Clustering algorithms generally work on simple principle of maximization of intracluster similarities and minimization of intercluster similarities. The measure of similarity determines how the clusters need to be formed.

Similarity is a characterization of the ratio of the number of attributes two objects share in common compared to the total list of attributes between them. Objects which have everything in common are identical, and have a similarity of 1.0. Objects which have nothing in common have a similarity of 0.0.

Clustering can be widely adapted in the analysis of businesses. For example, a marketing department can use clustering to segment customers by personal attributes. As a result of this, different marketing campaigns targeting various types of customers can be designed.

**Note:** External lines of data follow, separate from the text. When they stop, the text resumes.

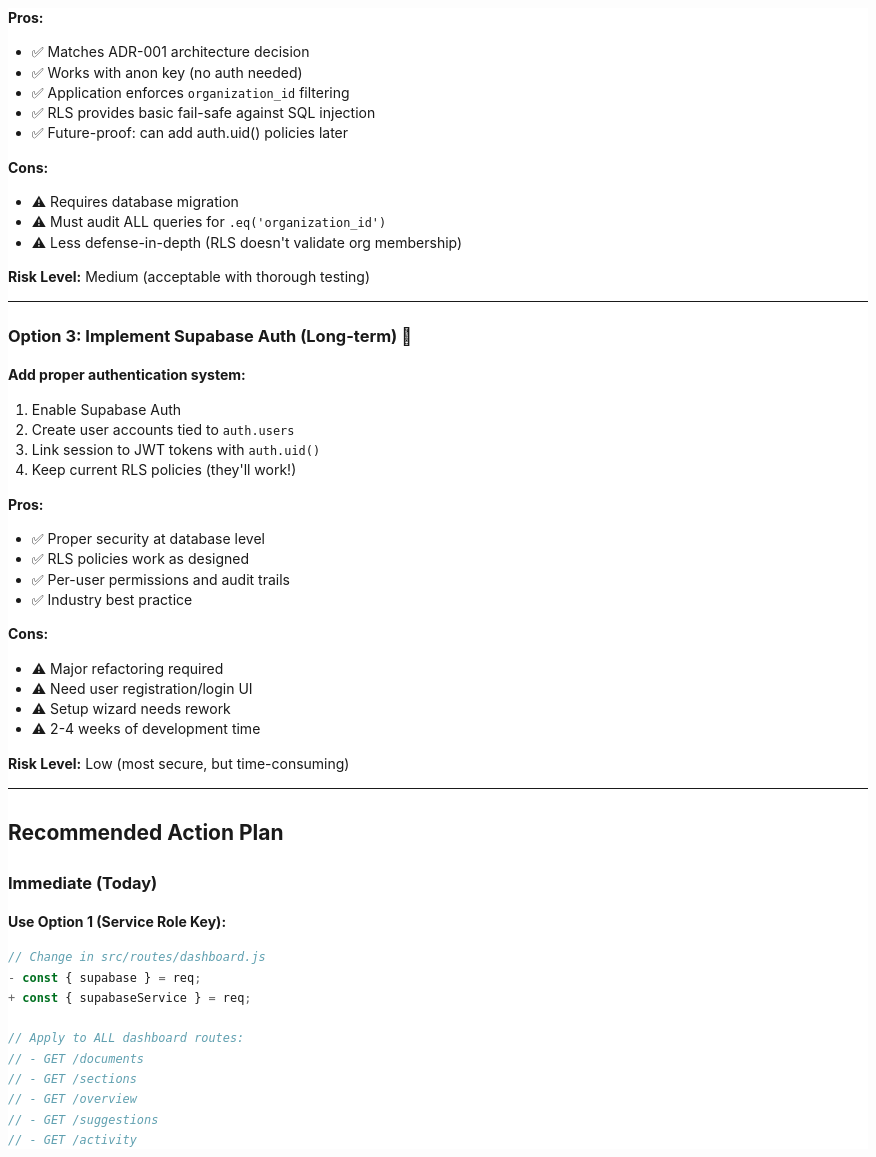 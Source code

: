 **Pros:**
- ✅ Matches ADR-001 architecture decision
- ✅ Works with anon key (no auth needed)
- ✅ Application enforces `organization_id` filtering
- ✅ RLS provides basic fail-safe against SQL injection
- ✅ Future-proof: can add auth.uid() policies later

**Cons:**
- ⚠️ Requires database migration
- ⚠️ Must audit ALL queries for `.eq('organization_id')`
- ⚠️ Less defense-in-depth (RLS doesn't validate org membership)

**Risk Level:** Medium (acceptable with thorough testing)

---

### Option 3: Implement Supabase Auth (Long-term) 🔐

**Add proper authentication system:**

1. Enable Supabase Auth
2. Create user accounts tied to `auth.users`
3. Link session to JWT tokens with `auth.uid()`
4. Keep current RLS policies (they'll work!)

**Pros:**
- ✅ Proper security at database level
- ✅ RLS policies work as designed
- ✅ Per-user permissions and audit trails
- ✅ Industry best practice

**Cons:**
- ⚠️ Major refactoring required
- ⚠️ Need user registration/login UI
- ⚠️ Setup wizard needs rework
- ⚠️ 2-4 weeks of development time

**Risk Level:** Low (most secure, but time-consuming)

---

## Recommended Action Plan

### Immediate (Today)

**Use Option 1 (Service Role Key):**

```javascript
// Change in src/routes/dashboard.js
- const { supabase } = req;
+ const { supabaseService } = req;

// Apply to ALL dashboard routes:
// - GET /documents
// - GET /sections
// - GET /overview
// - GET /suggestions
// - GET /activity
```
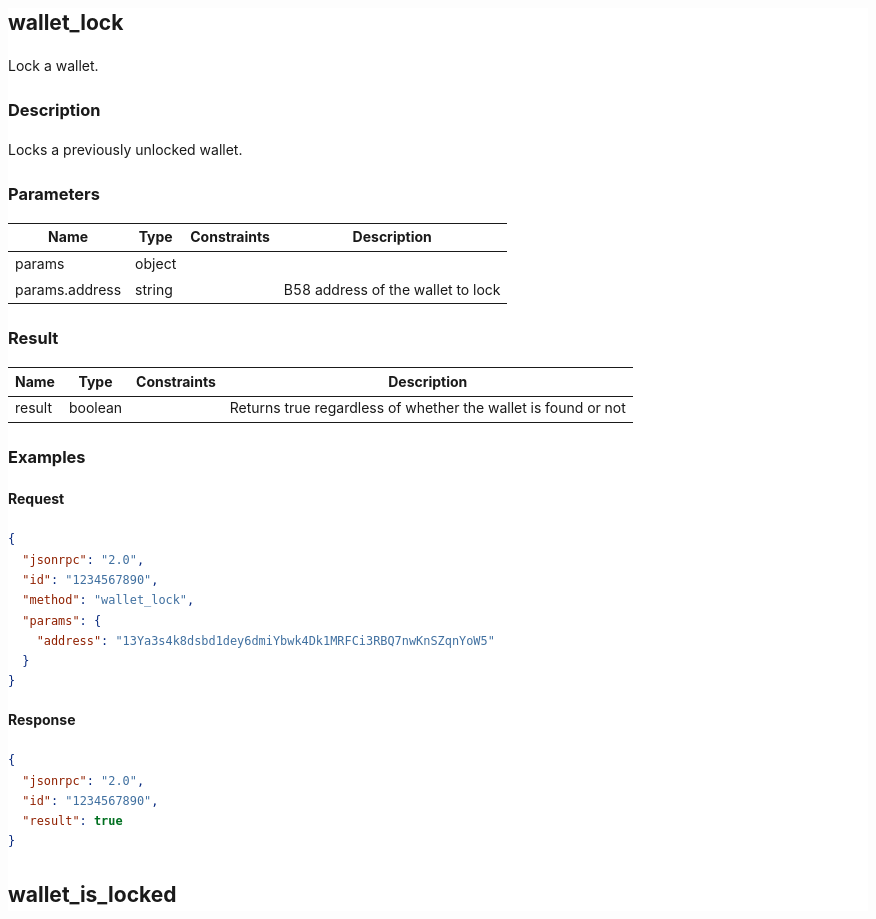 <a name="wallet_lock"></a>

## wallet_lock

Lock a wallet.

### Description

Locks a previously unlocked wallet.

### Parameters

| Name           | Type   | Constraints | Description                       |
| -------------- | ------ | ----------- | --------------------------------- |
| params         | object |             |                                   |
| params.address | string |             | B58 address of the wallet to lock |

### Result

| Name   | Type    | Constraints | Description                                                   |
| ------ | ------- | ----------- | ------------------------------------------------------------- |
| result | boolean |             | Returns true regardless of whether the wallet is found or not |

### Examples

#### Request

```json
{
  "jsonrpc": "2.0",
  "id": "1234567890",
  "method": "wallet_lock",
  "params": {
    "address": "13Ya3s4k8dsbd1dey6dmiYbwk4Dk1MRFCi3RBQ7nwKnSZqnYoW5"
  }
}
```

#### Response

```json
{
  "jsonrpc": "2.0",
  "id": "1234567890",
  "result": true
}
```

<a name="wallet_is_locked"></a>

## wallet_is_locked
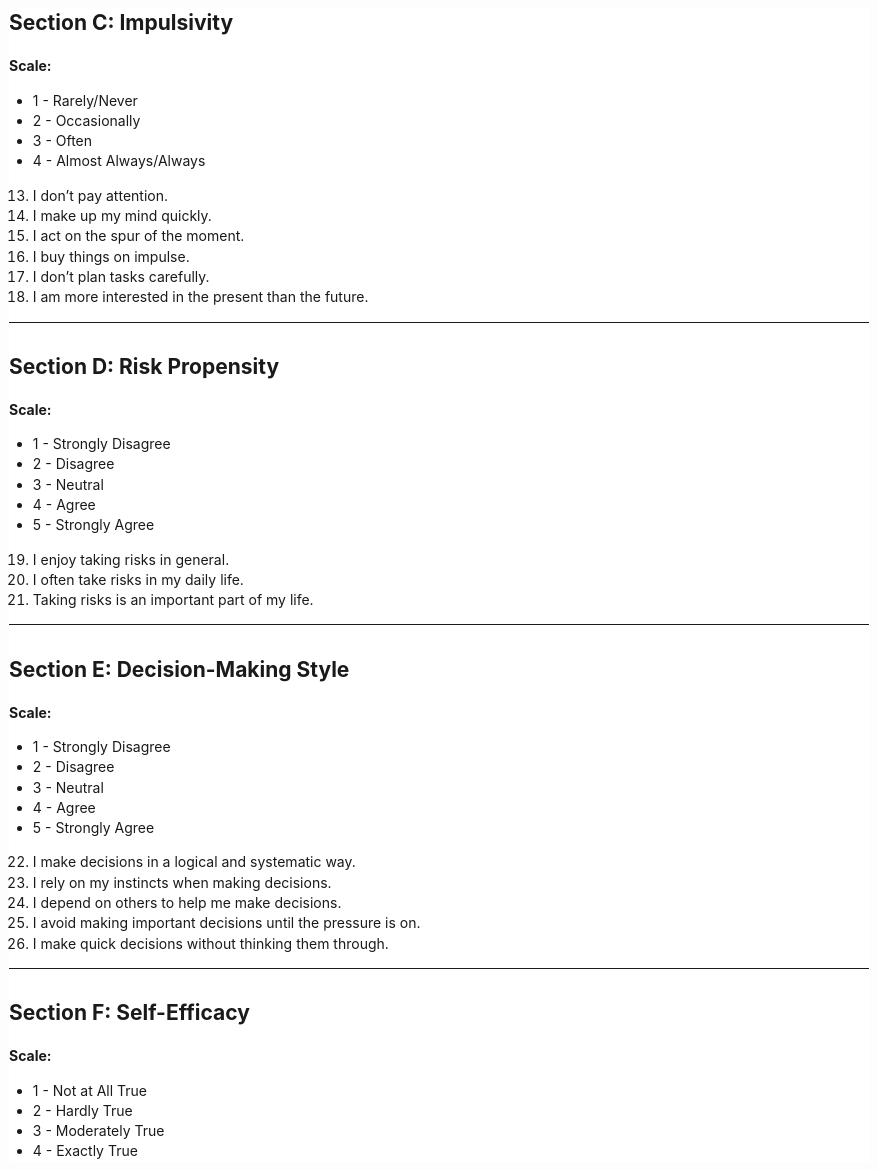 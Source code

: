 
## Section C: Impulsivity
**Scale:**
- 1 - Rarely/Never
- 2 - Occasionally
- 3 - Often
- 4 - Almost Always/Always

13. I don’t pay attention.
14. I make up my mind quickly.
15. I act on the spur of the moment.
16. I buy things on impulse.
17. I don’t plan tasks carefully.
18. I am more interested in the present than the future.

---

## Section D: Risk Propensity
**Scale:**
- 1 - Strongly Disagree
- 2 - Disagree
- 3 - Neutral
- 4 - Agree
- 5 - Strongly Agree

19. I enjoy taking risks in general.
20. I often take risks in my daily life.
21. Taking risks is an important part of my life.

---

## Section E: Decision-Making Style
**Scale:**
- 1 - Strongly Disagree
- 2 - Disagree
- 3 - Neutral
- 4 - Agree
- 5 - Strongly Agree

22. I make decisions in a logical and systematic way.
23. I rely on my instincts when making decisions.
24. I depend on others to help me make decisions.
25. I avoid making important decisions until the pressure is on.
26. I make quick decisions without thinking them through.

---

## Section F: Self-Efficacy
**Scale:**
- 1 - Not at All True
- 2 - Hardly True
- 3 - Moderately True
- 4 - Exactly True
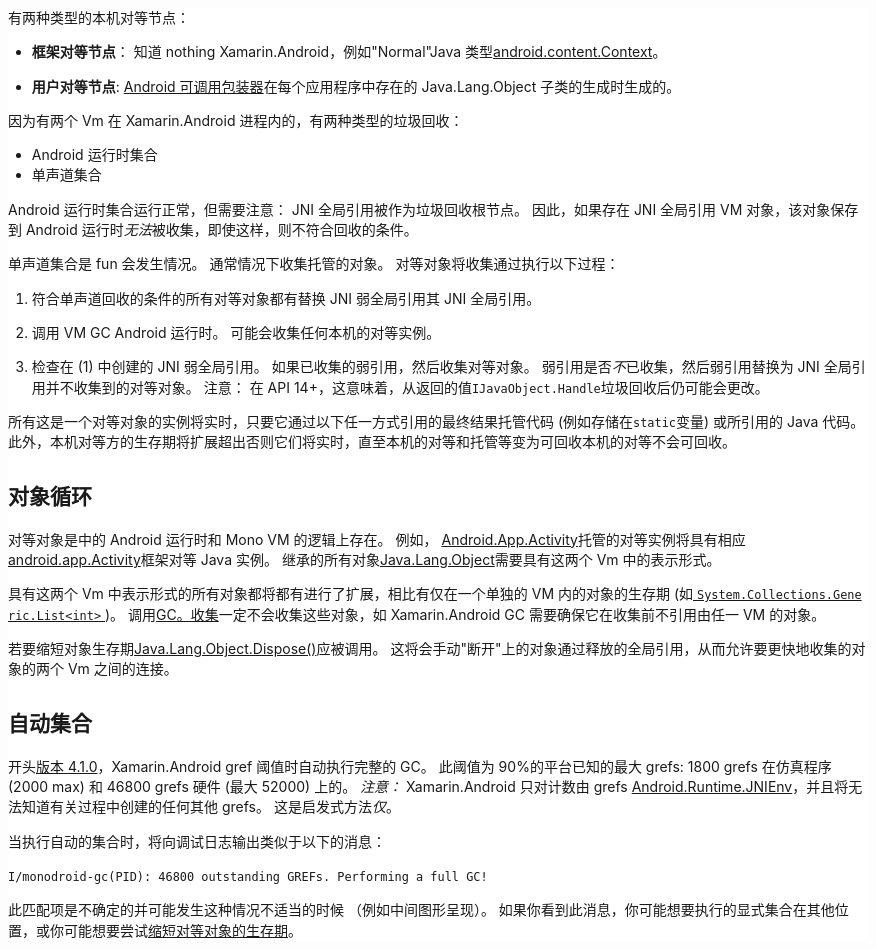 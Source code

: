 
有两种类型的本机对等节点：

-   **框架对等节点**： 知道 nothing Xamarin.Android，例如"Normal"Java 类型[android.content.Context](https://developer.xamarin.com/api/type/Android.Content.Context/)。

-   **用户对等节点**: [Android 可调用包装器](~/android/platform/java-integration/working-with-jni.md)在每个应用程序中存在的 Java.Lang.Object 子类的生成时生成的。


因为有两个 Vm 在 Xamarin.Android 进程内的，有两种类型的垃圾回收：

-   Android 运行时集合 
-   单声道集合 

Android 运行时集合运行正常，但需要注意： JNI 全局引用被作为垃圾回收根节点。 因此，如果存在 JNI 全局引用 VM 对象，该对象保存到 Android 运行时*无法*被收集，即使这样，则不符合回收的条件。

单声道集合是 fun 会发生情况。 通常情况下收集托管的对象。 对等对象将收集通过执行以下过程：

1.  符合单声道回收的条件的所有对等对象都有替换 JNI 弱全局引用其 JNI 全局引用。 

2.  调用 VM GC Android 运行时。 可能会收集任何本机的对等实例。 

3.  检查在 (1) 中创建的 JNI 弱全局引用。 如果已收集的弱引用，然后收集对等对象。 弱引用是否*不*已收集，然后弱引用替换为 JNI 全局引用并不收集到的对等对象。 注意： 在 API 14+，这意味着，从返回的值`IJavaObject.Handle`垃圾回收后仍可能会更改。 

所有这是一个对等对象的实例将实时，只要它通过以下任一方式引用的最终结果托管代码 (例如存储在`static`变量) 或所引用的 Java 代码。 此外，本机对等方的生存期将扩展超出否则它们将实时，直至本机的对等和托管等变为可回收本机的对等不会可回收。


## <a name="object-cycles"></a>对象循环

对等对象是中的 Android 运行时和 Mono VM 的逻辑上存在。 例如， [Android.App.Activity](https://developer.xamarin.com/api/type/Android.App.Activity/)托管的对等实例将具有相应[android.app.Activity](http://developer.android.com/reference/android/app/Activity.html)框架对等 Java 实例。 继承的所有对象[Java.Lang.Object](https://developer.xamarin.com/api/type/Java.Lang.Object/)需要具有这两个 Vm 中的表示形式。 

具有这两个 Vm 中表示形式的所有对象都将都有进行了扩展，相比有仅在一个单独的 VM 内的对象的生存期 (如[ `System.Collections.Generic.List<int>` ](xref:System.Collections.Generic.List%601))。 调用[GC。收集](xref:System.GC.Collect)一定不会收集这些对象，如 Xamarin.Android GC 需要确保它在收集前不引用由任一 VM 的对象。 

若要缩短对象生存期[Java.Lang.Object.Dispose()](https://developer.xamarin.com/api/member/Java.Lang.Object.Dispose/)应被调用。 这将会手动"断开"上的对象通过释放的全局引用，从而允许要更快地收集的对象的两个 Vm 之间的连接。 


## <a name="automatic-collections"></a>自动集合

开头[版本 4.1.0](https://developer.xamarin.com/releases/android/mono_for_android_4/mono_for_android_4.1.0)，Xamarin.Android gref 阈值时自动执行完整的 GC。 此阈值为 90%的平台已知的最大 grefs: 1800 grefs 在仿真程序 (2000 max) 和 46800 grefs 硬件 (最大 52000) 上的。 *注意：* Xamarin.Android 只对计数由 grefs [Android.Runtime.JNIEnv](https://developer.xamarin.com/api/type/Android.Runtime.JNIEnv/)，并且将无法知道有关过程中创建的任何其他 grefs。 这是启发式方法*仅*。 

当执行自动的集合时，将向调试日志输出类似于以下的消息：

```shell
I/monodroid-gc(PID): 46800 outstanding GREFs. Performing a full GC!
```

此匹配项是不确定的并可能发生这种情况不适当的时候 （例如中间图形呈现）。 如果你看到此消息，你可能想要执行的显式集合在其他位置，或你可能想要尝试[缩短对等对象的生存期](#Helping_the_GC)。 
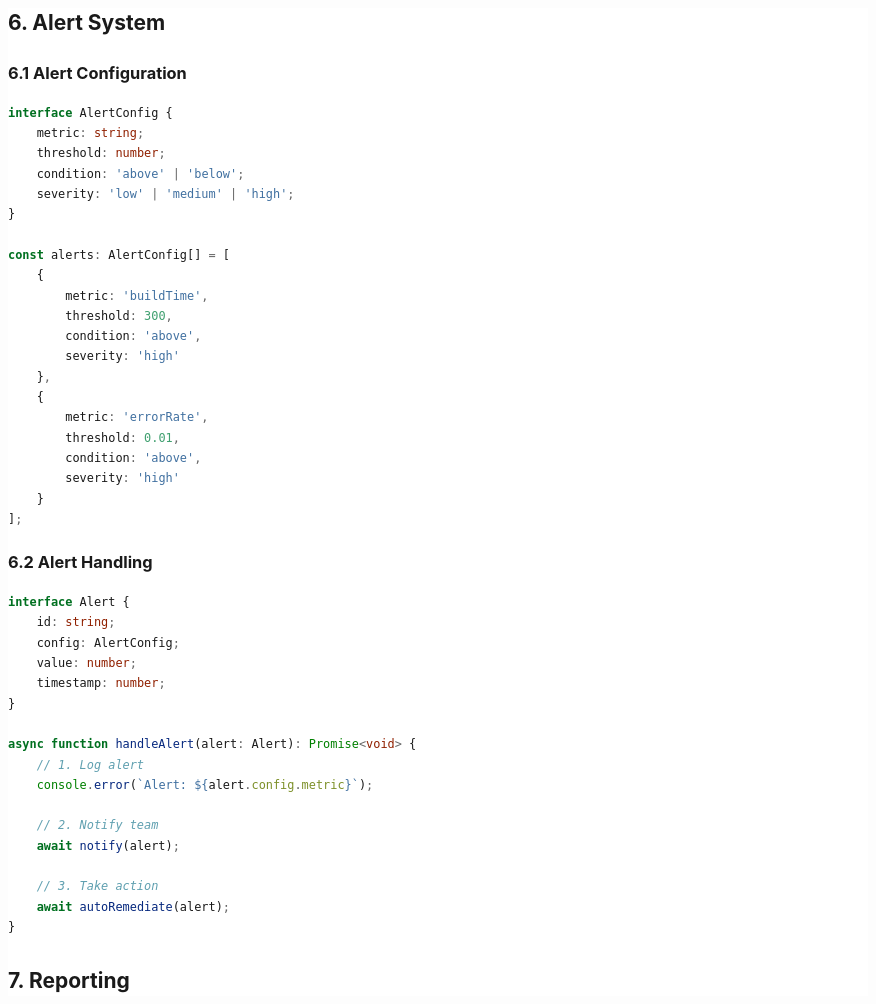 ## 6. Alert System

### 6.1 Alert Configuration
```typescript
interface AlertConfig {
    metric: string;
    threshold: number;
    condition: 'above' | 'below';
    severity: 'low' | 'medium' | 'high';
}

const alerts: AlertConfig[] = [
    {
        metric: 'buildTime',
        threshold: 300,
        condition: 'above',
        severity: 'high'
    },
    {
        metric: 'errorRate',
        threshold: 0.01,
        condition: 'above',
        severity: 'high'
    }
];
```

### 6.2 Alert Handling
```typescript
interface Alert {
    id: string;
    config: AlertConfig;
    value: number;
    timestamp: number;
}

async function handleAlert(alert: Alert): Promise<void> {
    // 1. Log alert
    console.error(`Alert: ${alert.config.metric}`);
    
    // 2. Notify team
    await notify(alert);
    
    // 3. Take action
    await autoRemediate(alert);
}
```

## 7. Reporting
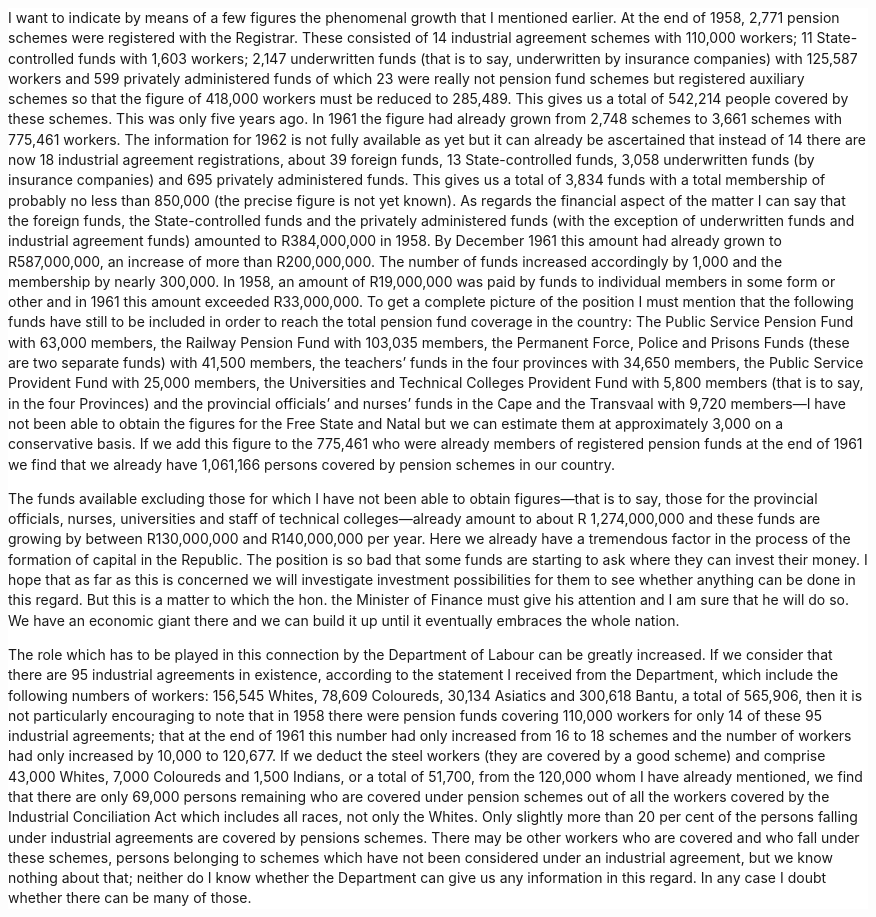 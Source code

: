 <p>I want to indicate by means of a few figures the phenomenal growth that I mentioned earlier. At the end of 1958, 2,771 pension schemes were registered with the Registrar. These consisted of 14 industrial agreement schemes with 110,000 workers; 11 State-controlled funds with 1,603 workers; 2,147 underwritten funds (that is to say, underwritten by insurance companies) with 125,587 workers and 599 privately administered funds of which 23 were really not pension fund schemes but registered auxiliary schemes so that the figure of 418,000 workers must be reduced to 285,489. This gives us a total of 542,214 people covered by these schemes. This was only five years ago. In 1961 the figure had already grown from 2,748 schemes to 3,661 schemes with 775,461 workers. The information for 1962 is not fully available as yet but it can already be ascertained that instead of 14 there are now 18 industrial agreement registrations, about 39 foreign funds, 13 State-controlled funds, 3,058 underwritten funds (by insurance companies) and 695 privately administered funds. This gives us a total of 3,834 funds with a total membership of probably no less than 850,000 (the precise figure is not yet known). As regards the financial aspect of the matter I can say that the foreign funds, the State-controlled funds and the privately administered funds (with the exception of underwritten funds and industrial agreement funds) amounted to R384,000,000 in 1958. By December 1961 this amount had already grown to R587,000,000, an increase of more than R200,000,000. The number of funds increased accordingly by 1,000 and the membership by nearly 300,000. In 1958, an amount of R19,000,000 was paid by funds to individual members in some form or other and in 1961 this amount exceeded R33,000,000. To get a complete picture of the position I must mention that the following funds have still to be included in order to reach the total pension fund coverage in the country: The Public Service Pension Fund with 63,000 members, the Railway Pension Fund with 103,035 members, the Permanent Force, Police and Prisons Funds (these are two separate funds) with 41,500 members, the teachers&#x2019; funds in the four provinces with 34,650 members, the Public Service Provident Fund with 25,000 members, the Universities and Technical Colleges Provident Fund with 5,800 members (that is to say, in the four Provinces) and the provincial officials&#x2019; and nurses&#x2019; funds in the Cape and the Transvaal with 9,720 members&#x2014;I have not been able to obtain the figures for the Free State and Natal but we can estimate them at approximately 3,000 on a conservative basis. If we add this figure to the 775,461 who were already members of registered pension funds at the end of 1961 we find that we already have 1,061,166 persons covered by pension schemes in our country.</p>

<p>The funds available excluding those for which I have not been able to obtain figures&#x2014;that is to say, those for the provincial officials, nurses, universities and staff of technical colleges&#x2014;already amount to about R 1,274,000,000 and these funds are growing by between R130,000,000 and R140,000,000 per year. Here we already have a tremendous factor in the process of the formation of capital in the Republic. The position is so bad that some funds are starting to ask where they can invest their money. I hope that as far as this is concerned we will investigate investment possibilities for them to see whether anything can be done in this regard. But this is a matter to which the hon. the Minister of Finance must give his attention and I am sure that he will do so. We have an economic giant there and we can build it up until it eventually embraces the whole nation.</p>

<p>The role which has to be played in this connection by the Department of Labour can be greatly increased. If we consider that there are 95 industrial agreements in existence, according to the statement I received from the Department, which include the following numbers of workers: 156,545 Whites, 78,609 <span class="col_3275-3276" refersTo="page_0212"/>Coloureds, 30,134 Asiatics and 300,618 Bantu, a total of 565,906, then it is not particularly encouraging to note that in 1958 there were pension funds covering 110,000 workers for only 14 of these 95 industrial agreements; that at the end of 1961 this number had only increased from 16 to 18 schemes and the number of workers had only increased by 10,000 to 120,677. If we deduct the steel workers (they are covered by a good scheme) and comprise 43,000 Whites, 7,000 Coloureds and 1,500 Indians, or a total of 51,700, from the 120,000 whom I have already mentioned, we find that there are only 69,000 persons remaining who are covered under pension schemes out of all the workers covered by the Industrial Conciliation Act which includes all races, not only the Whites. Only slightly more than 20 per cent of the persons falling under industrial agreements are covered by pensions schemes. There may be other workers who are covered and who fall under these schemes, persons belonging to schemes which have not been considered under an industrial agreement, but we know nothing about that; neither do I know whether the Department can give us any information in this regard. In any case I doubt whether there can be many of those.</p>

Clustering model is a notion used to signify what kind of clusters we are trying to identify. The four most common models of clustering methods are hierarchical clustering, k-means clustering, model-based clustering, and density-based clustering:

- Hierarchical clustering. It creates a hierarchy of clusters, and presents the hierarchy in a dendrogram. This method does not require the number of clusters to be specified at the beginning. Distance connectivity between observations is the measure.
- k-means clustering. It is also referred to as flat clustering. Unlike hierarchical clustering, it does not create a hierarchy of clusters, and it requires the number of clusters as an input. However, its performance is faster than hierarchical clustering. Distance from mean value of each observation/cluster is the measure.
- Model-based clustering (or
*Distribution models*). Both hierarchical clustering and k-means clustering use a heuristic approach to construct clusters, and do not rely on a formal model. Model-based clustering assumes a data model and applies an EM algorithm to find the most likely model components and the number of clusters. Significance of statistical distribution of variables in the dataset is the measure. - Density-based clustering. It constructs clusters in regard to the density measurement. Clusters in this method have a higher density than the remainder of the dataset. Density in data space is the measure.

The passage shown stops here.